= John Tutchin =

John Tutchin (c.1660 or 1664 – 23 September 1707) was a radical Whig controversialist and gadfly English journalist (born in Lymington, Hampshire), whose The Observator and earlier political activism earned him multiple trips before the bar. He was of a Puritan background and held strongly anti-Catholic views.

==The Bloody Assizes==

In 1685 he wrote Poems on several occasions. With a pastoral. To which is added, a discourse of life at the same time that he was beginning his agitation against the possible accession of James II of England. He joined in the Monmouth Rebellion that year and was tried by Judge Jeffreys during the Bloody Assizes. Jeffreys mocked Tutchin's verse from the bench and sentenced him to:
1. seven years in prison,
2. a fine of 100 marks,
3. a surety for a lifetime of good behaviour,
4. to be whipped through all of the market towns of Devonshire once a year.
Tutchin, facing this sentence, appealed to be hanged, instead. His punishment became a cause célèbre among the Whig and Tory partisans, with the result that he was released after a year. He then married Elizabeth Hickes, the daughter of a Puritan minister who had been vocal and active in the anti-Jacobite causes.

The arrival of William III of Orange pleased Tutchin, and he wrote An heroick poem upon the late expedition of His Majesty to rescue England from popery, tyranny, and arbitrary government in 1689. William was not, however, republican enough, and Tutchin's political philosophy was moving toward overt republicanism. However, Tutchin was rewarded for his Williamite support, and possibly for his role in the Monmouth Rebellion and Bloody Assizes, by being appointed a minor post in the victualling office.

Tutchin was convinced, throughout his life, that corruption was rampant and that people were trying to defraud the government or serve an anti-English master, and in 1699 he was rewarded with £12 for his officious "saving so much of the bloody pickle which drained from the casks and binns which hold the flesh at the Victualling Office." This was indicative, in a sense, of Tutchin's terrier-like concern. At the same time, he grew disaffected by William's Dutch courtiers and wrote, in 1700 The Foreigners. The poem outlined a Lockean position on the social contract and suggested that William was not a valid sovereign. Tutchin was arrested, but, because he had slightly disguised the proper names of the figures he lampooned, the poem could be pronounced a "seditious libel," but Tutchin could not be tried for sedition. Daniel Defoe answered Tutchin with The True-Born Englishman.

==The Observator==

John Tutchin began The Observator in 1702, and it would continue past his death. The paper was shrill in its denunciations of Queen Anne and her Tory ministries. He and Defoe quarreled in their public writings, with Defoe representing a more Puritan stripe of the whig party and Tutchin the more democratic and Cromwellian side, and several authors would mention the two names together (including Alexander Pope, who has Defoe standing above a prostrate Tutchin in The Dunciad). The paper was written in dialogue form, where "Observator" or "Mr. Observator" and "Countryman" speak to one another.

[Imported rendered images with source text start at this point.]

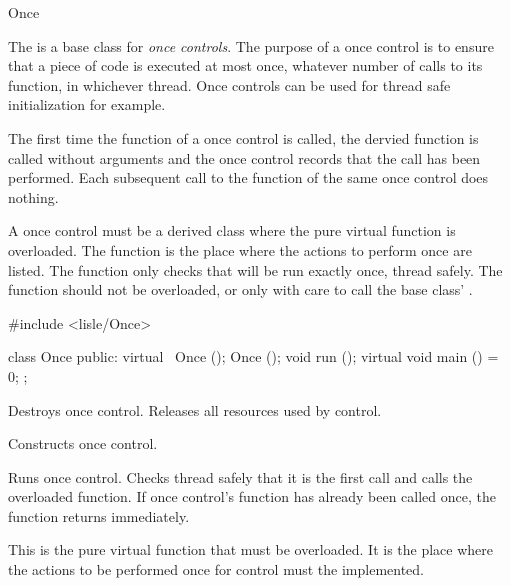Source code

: 
\begin{classpage}{Once}

The  is a base class for {\em once controls}.  The
purpose of a once control is to ensure that a piece of code is
executed at most once, whatever number of calls to its 
function, in whichever thread. Once controls can be used for thread
safe initialization for example.

The first time the  function of a once control is called,
the dervied  function is called without arguments and the
once control records that the call has been performed. Each subsequent
call to the  function of the same once control does nothing.

A once control must be a  derived class where the
pure virtual  function is overloaded. The 
function is the place where the actions to perform once are listed.
The  function only checks that  will be run
exactly once, thread safely. The  function should not be
overloaded, or only with care to call the base class' .

\begin{mansynopsis}
#include <lisle/Once>

class Once
{
public:
  virtual ~Once ();
  Once ();
  void run ();
  virtual void main () = 0;
};
\end{mansynopsis}

\begin{mandescription}
  \destructor
  Destroys  once control. Releases all resources used by
   control.

  \constructor{}
  Constructs  once control.

  Runs  once control. Checks thread safely that it is the
  first call and calls the overloaded  function. If
   once control's  function has already been
  called once, the function returns immediately.

  This is the pure virtual function that must be overloaded. It is
  the place where the actions to be performed once for 
  control must the implemented.
\end{mandescription}

\end{classpage}
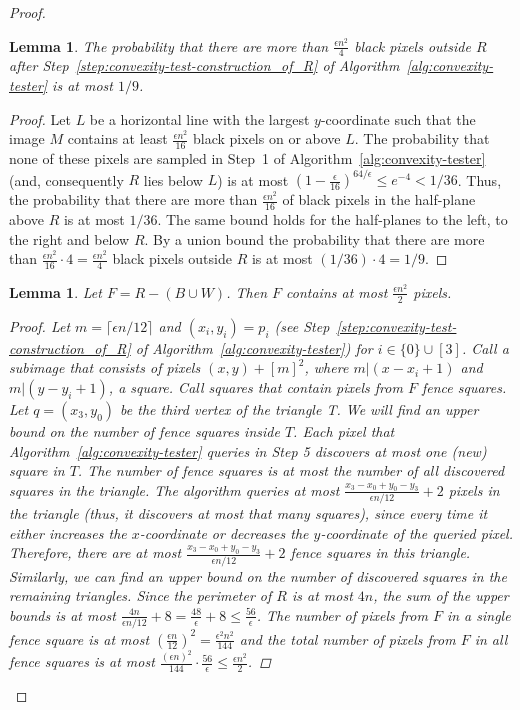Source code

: \documentclass[11pt,english]{article}
\newtheorem{lemma}[theorem]{Lemma}
\numberwithin{figure}{section}
\newcommand{\eps}{{\epsilon}}
\begin{document}
\begin{proof}
\begin{lemma}\label{lem:black-pixels-outside-R}
The probability that there are more than $\frac{\eps n^2}4$ black pixels outside
$R$ after Step~\ref{step:convexity-test-construction_of_R} of Algorithm~\ref{alg:convexity-tester}
is at most $1/9$.
\end{lemma}
\begin{proof}
Let $L$ be a horizontal line with the largest $y$-coordinate such that the image
$M$ contains at least $\frac{\eps n^2}{16}$ black pixels on or above $L$. The
probability that none of these pixels are sampled in Step~1 of Algorithm~\ref{alg:convexity-tester}
(and, consequently $R$ lies below $L$) is at most
$(1-\frac{\eps}{16})^{64/\eps}\leq e^{-4}<1/36$. Thus, the probability that
there are more than $\frac{\eps n^2}{16}$ of black pixels in the half-plane
above $R$ is at most $1/36$. The same bound holds for the half-planes to the left, to the right and below $R$.
By a union bound the probability that there are more than $\frac{\eps
n^2}{16}\cdot 4=\frac{\eps n^2}{4}$ black pixels outside $R$ is at most
$(1/36)\cdot 4=1/9$.
\end{proof}
\begin{lemma}\label{lem:total_number_of_pixels_in_F}
Let $F=R-(B\cup W)$. Then $F$ contains at most $\frac{\eps n^{2}}{2}$ pixels.
\begin{proof}
Let $m=\lceil\eps n/12\rceil$ and $(x_i,y_i)=p_i$ (see Step~\ref{step:convexity-test-construction_of_R} of
Algorithm~\ref{alg:convexity-tester}) for $i\in\{0\}\cup[3]$.
Call a subimage that consists of pixels $(x,y)+[m]^{2}$, where $m|(x-x_i+1)$ and
$m|(y-y_i+1)$, a \emph{square}. Call squares that contain pixels from $F$
\emph{fence squares}. Let $q=(x_3,y_0)$ be the third vertex of the triangle T.
We will find an upper bound on the number of fence squares inside $T$.
Each pixel that Algorithm~\ref{alg:convexity-tester}
queries in Step 5 discovers at most one (new) square in $T$. The
number of fence squares is at most the number of all discovered squares in the
triangle. The algorithm queries at most $\frac{x_3-x_0+y_0-y_3}{\eps n/12}+2$
pixels in the triangle (thus, it discovers at most that many squares), since every time it either increases the $x$-coordinate or decreases the $y$-coordinate of the queried pixel.
Therefore, there are at most $\frac{x_3-x_0+y_0-y_3}{\eps n/12}+2$
fence squares in this triangle. Similarly, we can
find an upper bound on the number of discovered squares in the remaining
triangles. Since the perimeter of $R$ is at most $4n$, the sum of the upper bounds is at most
$\frac{4n}{\eps n/12}+8=\frac{48}{\eps}+8\leq \frac{56}{\eps}$.
The number of pixels from $F$ in a single
fence square is at most $(\frac{\eps n}{12})^{2}=\frac{\eps^{2} n^{2}}{144}$ and
the total number of pixels from $F$ in all
fence squares is at most $\frac{(\eps n)^{2}}{144}\cdot
\frac{56}{\eps}\leq\frac{\eps n^{2}}{2}$.
\end{proof}
\end{lemma}


\end{proof}
\end{document}
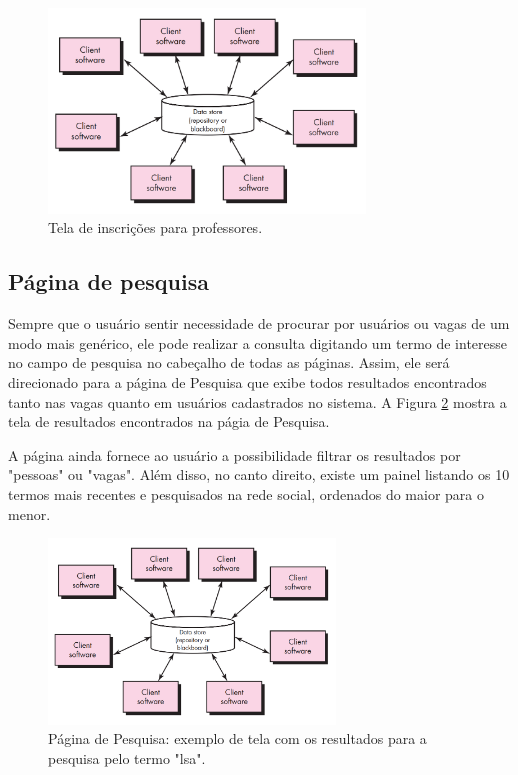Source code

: \documentclass[cic,tc]{iiufrgs}
\begin{document}
\begin{figure}[h]
    \caption{Tela de inscrições para professores.}
        \begin{center}
            \includegraphics[width=0.75\textwidth]{figuras/arquitetura-centralizada-dados.png}
        \end{center}
    \label{telaInscrProf}
\end{figure}

\subsection{Página de pesquisa}
\label{PDVFunPesquisa}

Sempre que o usuário sentir necessidade de procurar por usuários ou vagas de um modo mais genérico, ele pode realizar a consulta digitando um termo de interesse no campo de pesquisa no cabeçalho de todas as páginas. Assim, ele será direcionado para a página de Pesquisa que exibe todos resultados encontrados tanto nas vagas quanto em usuários cadastrados no sistema. A Figura \ref{PDVPesquisaTela} mostra a tela de resultados encontrados na págia de Pesquisa.

A página ainda fornece ao usuário a possibilidade filtrar os resultados por "pessoas" ou "vagas". Além disso, no canto direito, existe um painel listando os 10 termos mais recentes e pesquisados na rede social, ordenados do maior para o menor.

\begin{figure}[ht]
    \caption{Página de Pesquisa: exemplo de tela com os resultados para a pesquisa pelo termo "lsa". }
        \begin{center}
            \includegraphics[width=0.68\textwidth]{arquitetura-centralizada-dados.png}
        \end{center}
    \label{PDVPesquisaTela}
\end{figure}
\end{document}
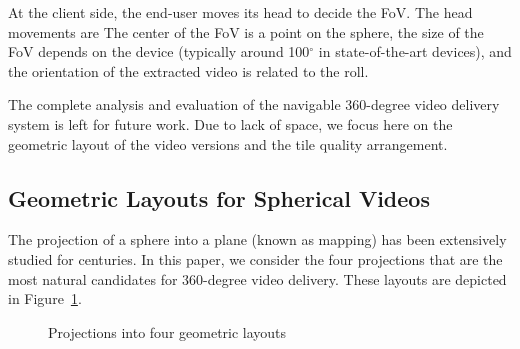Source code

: At the client side, the end-user moves its head to decide the \ac{FoV}. The head movements
are  
 The center of the \ac{FoV} is a
point on the sphere, the size of the \ac{FoV} depends on the device (typically
around 100$^\circ$ in state-of-the-art devices), and the orientation of the extracted video
is related to the roll.

The complete analysis and evaluation of the navigable 360-degree video delivery system
is left for future work. Due to lack of space, we focus here on the geometric layout
of the video versions and the tile quality arrangement.


\subsection{Geometric Layouts for Spherical Videos}

The projection of a sphere into a plane (known as mapping) has been extensively studied
for centuries. In this paper, we consider the four projections that are the most natural
candidates for 360-degree video delivery. These layouts are depicted in Figure~\ref{fig:mapping}.

\begin{figure}[ht]
\centering
{}
\caption{Projections into four geometric layouts}\label{fig:mapping}
\end{figure}


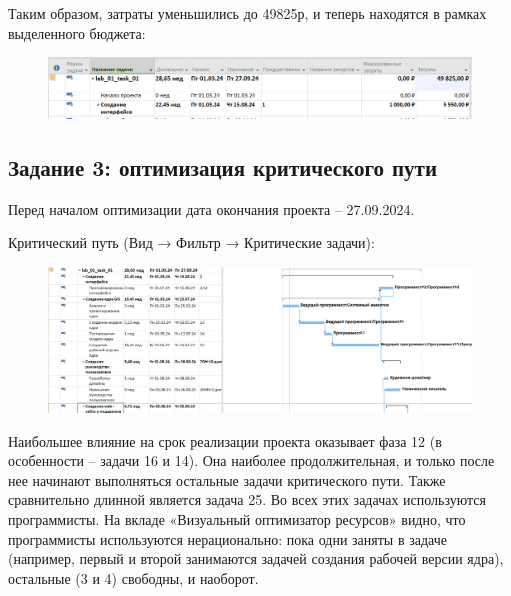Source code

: \newpage

Таким образом, затраты уменьшились до 49825р, и теперь находятся в рамках
выделенного бюджета:

\begin{figure}[h!]
	\begin{center}
		\includegraphics[scale=0.48]{inc/img/p_13.png}
	\end{center}
	\captionsetup{justification=centering}
	\label{fig:u3}
\end{figure}

\clearpage

\subsection*{Задание 3: оптимизация критического пути}

Перед началом оптимизации дата окончания проекта – 27.09.2024.

Критический путь (Вид → Фильтр → Критические задачи):

\begin{figure}[h!]
	\begin{center}
		\includegraphics[scale=0.35]{inc/img/p_14.png}
	\end{center}
	\captionsetup{justification=centering}
	\label{fig:u3}
\end{figure}

Наибольшее влияние на срок реализации проекта оказывает фаза 12 (в особенности – задачи 16 и 14). Она наиболее продолжительная, и только после нее начинают выполняться остальные задачи критического пути. Также
сравнительно длинной является задача 25.
Во всех этих задачах используются программисты.
На вкладе «Визуальный оптимизатор ресурсов» видно, что программисты используются нерационально: пока одни заняты в задаче (например, первый и второй занимаются задачей создания рабочей версии ядра), остальные (3 и 4)
свободны, и наоборот.

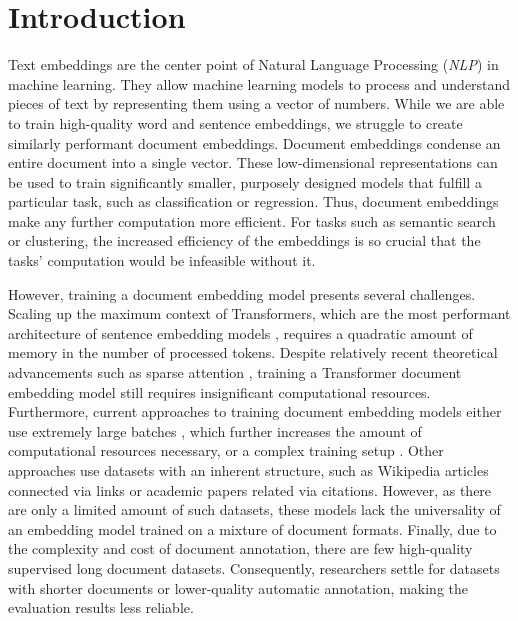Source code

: \chapter*{Introduction}

Text embeddings are the center point of Natural Language Processing
(\emph{NLP}) in machine learning. They allow machine learning models to process
and understand pieces of text by representing them using a vector of numbers.
While we are able to train high-quality word and sentence embeddings, we
struggle to create similarly performant document embeddings. Document
embeddings condense an entire document into a single vector. These
low-dimensional representations can be used to train significantly smaller,
purposely designed models that fulfill a particular task, such as
classification or regression. Thus, document embeddings make any further
computation more efficient. For tasks such as semantic search or clustering,
the increased efficiency of the embeddings is so crucial that the tasks'
computation would be infeasible without it.

However, training a document embedding model presents several challenges.
Scaling up the maximum context of Transformers, which are the most performant
architecture of sentence embedding models
\citep{reimers2019sentence,gao2021simcse}, requires a quadratic amount of
memory in the number of processed tokens. Despite relatively recent theoretical
advancements such as sparse attention \citep{child2019generating}, training a
Transformer document embedding model still requires insignificant computational
resources. Furthermore, current approaches to training document embedding
models either use extremely large batches \citep{neelakantan2022text}, which
further increases the amount of computational resources necessary, or a complex
training setup \citep{izacard2021unsupervised}. Other approaches
\citep{ostendorff2022neighborhood, cohan2020specter} use datasets with an
inherent structure, such as Wikipedia articles connected via links or academic
papers related via citations. However, as there are only a limited amount of
such datasets, these models lack the universality of an embedding model trained
on a mixture of document formats. Finally, due to the complexity and cost of
document annotation, there are few high-quality supervised long document
datasets. Consequently, researchers settle for datasets with shorter documents
or lower-quality automatic annotation, making the evaluation results less
reliable.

In December 1703, The Observator was arraigned for scandalous libel on Parliament. In May 1704, Tutchin fled to France briefly to escape being seized. He contacted Robert Harley and sought his aid. Harley was a Tory, but he was also in contact with various Whig politicians and attempting to strike a middle line. (He was, for example, a friend to John Arbuthnot, who was an avowed enemy of Tutchin.) Tutchin was found guilty, but the conviction was overthrown on a technicality, as the evidence had been improperly presented. A number of Tory statesmen, MPs, and writers thought that the mistake in the proceedings had been intentional.

After he returned to England, Tutchin continued to rail at Jacobites and French agents everywhere. He accused the Navy of secretly supplying food for the French Navy. This got him arrested again. In October 1706 John Churchill, 1st Duke of Marlborough wrote in a letter to Harley, of the matter, "If I can't have justice done me, I must find some friend that will break his and the printer's bones." Whether he did so or not, something terrible did happen to Tutchin in prison. He was beaten severely and died of his injuries in custody on 23 September 1707.

While The Observator, in particular, was a noted venue for anti-Jacobite opinion, Tutchin's tendency toward paranoid-seeming fears and suspicions about the government had gotten him few contemporary friends. Even after his death under suspicious circumstances, he was not widely mourned, and Alexander Pope, in particular, memorialized him viciously in The Dunciad a full seventeen years after his death, where he has the publisher Edmund Curll given a gift of a tapestry by Dulness showing the fates of dunces, where the whipping of Tutchin through the west country is a featured panel.